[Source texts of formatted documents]
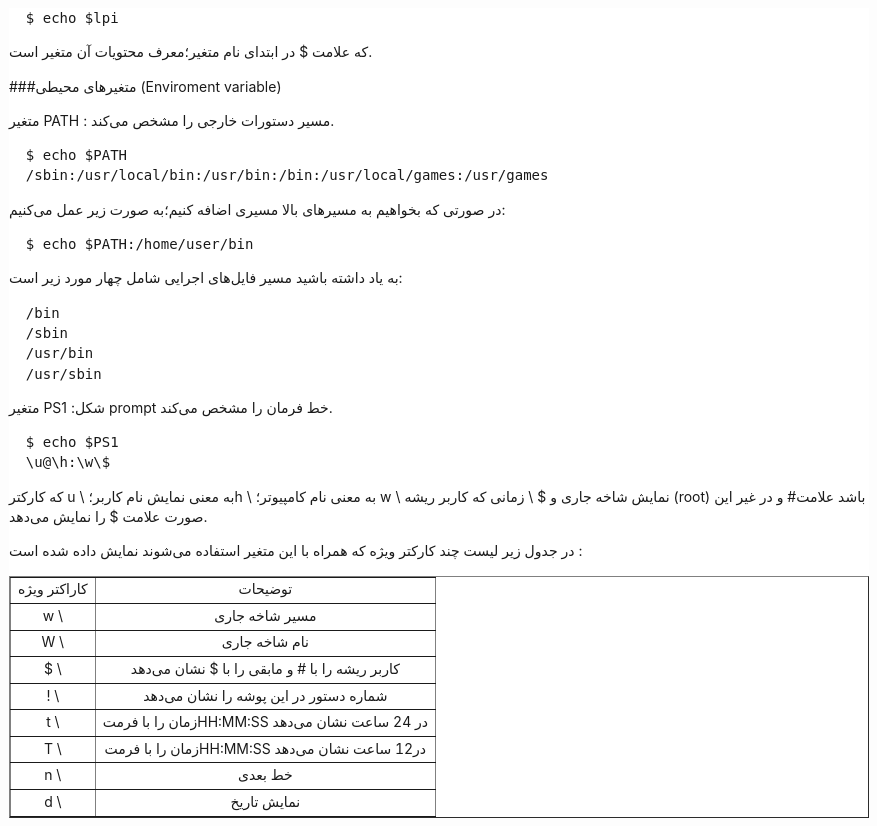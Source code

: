 <pre>
  $ echo $lpi
</pre>

که علامت $ در ابتدای نام متغیر؛معرف محتویات آن متغیر است.



###متغیرهای محیطی (Enviroment variable)



متغیر PATH : مسیر دستورات خارجی را مشخص می‌کند.

<pre>
  $ echo $PATH
  /sbin:/usr/local/bin:/usr/bin:/bin:/usr/local/games:/usr/games
</pre>



در صورتی که بخواهیم به مسیرهای بالا مسیری اضافه کنیم؛به صورت زیر عمل می‌کنیم:


<pre>
  $ echo $PATH:/home/user/bin
</pre>

به یاد داشته باشید مسیر فایل‌های اجرایی شامل چهار مورد زیر است:


<pre>
  /bin 
  /sbin 
  /usr/bin
  /usr/sbin
</pre>


متغیر PS1 :شکل prompt خط فرمان را مشخص می‌کند.

<pre>
  $ echo $PS1
  \u@\h:\w\$
</pre>

که کارکتر u \ به معنی نمایش نام کاربر؛h \ به معنی نام کامپیوتر؛ w \ نمایش شاخه جاری و $ \ زمانی که کاربر ریشه (root) باشد علامت# و در غیر این صورت علامت $ را نمایش می‌دهد.


در جدول زیر لیست چند کارکتر ویژه که همراه با این متغیر استفاده می‌شوند نمایش داده شده است :


<table align="center" border="1" style="text-align:center">
<tr> <td> کاراکتر ویژه</td> <td> توضیحات</td> </tr>
<tr> <td>  w \ </td> <td> مسیر شاخه جاری </td> </tr>
<tr> <td>W \</td> <td> نام شاخه جاری </td> </tr>
<tr> <td> $ \ </td> <td> کاربر ریشه را با # و مابقی را با $ نشان می‌دهد </td> </tr>
<tr> <td> ! \ </td> <td> شماره دستور در این پوشه را نشان می‌دهد  </td> </tr>
<tr> <td> t \ </td> <td> زمان را با فرمتHH:MM:SS در 24 ساعت نشان می‌دهد </td> </tr>
<tr> <td> T \</td> <td> زمان را با فرمتHH:MM:SS در12 ساعت نشان می‌دهد</td> </tr>
<tr> <td> n \ </td> <td> خط بعدی</td> </tr>
<tr> <td>d \</td> <td> نمایش تاریخ </td> </tr>
</table>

### Assignment
Retype only the stretch of lines above starting at the one with "به یاد داشته" and stopping at the one with "مسیر شاخه جاری </td> </tr>", exactly as written, with both kept.

### Your solution
به یاد داشته باشید مسیر فایل‌های اجرایی شامل چهار مورد زیر است:


<pre>
  /bin 
  /sbin 
  /usr/bin
  /usr/sbin
</pre>


متغیر PS1 :شکل prompt خط فرمان را مشخص می‌کند.

<pre>
  $ echo $PS1
  \u@\h:\w\$
</pre>

که کارکتر u \ به معنی نمایش نام کاربر؛h \ به معنی نام کامپیوتر؛ w \ نمایش شاخه جاری و $ \ زمانی که کاربر ریشه (root) باشد علامت# و در غیر این صورت علامت $ را نمایش می‌دهد.


در جدول زیر لیست چند کارکتر ویژه که همراه با این متغیر استفاده می‌شوند نمایش داده شده است :


<table align="center" border="1" style="text-align:center">
<tr> <td> کاراکتر ویژه</td> <td> توضیحات</td> </tr>
<tr> <td>  w \ </td> <td> مسیر شاخه جاری </td> </tr>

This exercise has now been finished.